Mathematica Implementations of the Random Forest algorithm

Question

Is anyone aware of Mathematica use/implementation of Random Forest algorithm?

@AndyRoss may know of one. I heard him mention something along those lines, if I remember correctly.
@rcollyer thanks for the info, fingers crossed Andy responds...
I've certainly played with it but never took the time to make more than a toy. For the time being you might consider trying RLink and the package randomForest. cran.r-project.org/web/packages/randomForest/index.html

Andy Ross · Accepted Answer · 2013-02-10 03:26:43Z

Here I will attempt to provide a basic implementation of the random forest algorithm for classification. This is by no means fast and doesn't scale very well but otherwise is a nice classifier. I recommend reading Breiman and Cutler's page for information about random forests.

The following are some helper functions that allow us to compute entropy and ultimately information gain easily.

condEnt = Statistics`Library`NConditionalEntropy;
ent = Statistics`Library`NEntropy;
maxI[v_] := Ordering[v, -1][[1]]

Now for the decision trees that will be used in the forest. This is the biggest bottleneck in the whole process and I would love to see a much faster implementation in Mathematica! The trees I'm working with are called CART trees.

The basic idea is to select at random m of the possible k variables to separate the response y into classes. Once the best variable is chosen the value of that variable which bests separates the classes is chosen to create a split in the tree. This process continues until all responses have been classified or we aren't able to split things based on the remaining data.

cart[x_, y_ /; ent[y] == 0, m_] := First[y]

cart[x_, y_, m_] :=
 Block[{k = Length[x], h, drop, bestVar, ub, best, mask},
  h = ent[y];
  drop = RandomSample[Range[k], k - m];
  bestVar = 
   maxI[Table[If[FreeQ[drop, i], h - condEnt[x[[i]], y], 0], {i, k}]];
  ub = Union[x[[bestVar]]];
  mask = UnitStep[x[[bestVar]] - #] & /@ ub;
  best = maxI[(h - condEnt[#, y] & /@ mask)];
  If[Min[#] == Max[#],
     RandomChoice[y],
     {bestVar, ub[[best]],
      cart[Pick[x\[Transpose], #, 1]\[Transpose], Pick[y, #, 1], m],
      cart[Pick[x\[Transpose], #, 0]\[Transpose], Pick[y, #, 0], m]
      }
     ] &[mask[[best]]]
  ]

To demo these things as I go lets use the famous iris data built in to Mathematica selecting about 80% for training and 20% for testing.

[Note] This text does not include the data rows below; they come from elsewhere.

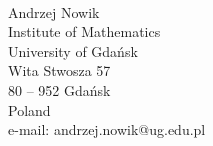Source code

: \documentclass[12pt]{article}
\theoremstyle{plain}
\theoremstyle{definition}
\theoremstyle{remark}
\begin{document}
\begin{center}
	 \\
	Andrzej Nowik \\
	Institute of Mathematics \\
	University of Gda\'nsk \\
	Wita Stwosza 57 \\
	80 -- 952 Gda\'nsk \\
	Poland\\
	e-mail: andrzej.nowik@ug.edu.pl
\end{center}
\end{document}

data = ExampleData[{"Statistics", "FisherIris"}];

rs = RandomSample[Range[Length[data]]];  
train = rs[[1 ;; 120]];
test = rs[[121 ;;]];

Now lets create a CART tree from this data letting m be 3. We can read the result easily. The first element is the variable that bests splits the data, in this case variable 3. The next value 3.3 is the critical value of variable 3 to use. If a value is below that it branches to the right and if it is above it branches to the left. The leaves are the next two elements.

tree = cart[Transpose@data[[train, 1 ;; -2]], data[[train, -1]], 3]

(* {3, 3.3, {3, 4.9, {4, 1.8, "virginica", {3, 5.1, {4, 1.6, "versicolor","virginica"}, 
 "versicolor"}}, {4, 1.7, {4, 1.8, "versicolor", "virginica"},"versicolor"}}, "setosa"} *)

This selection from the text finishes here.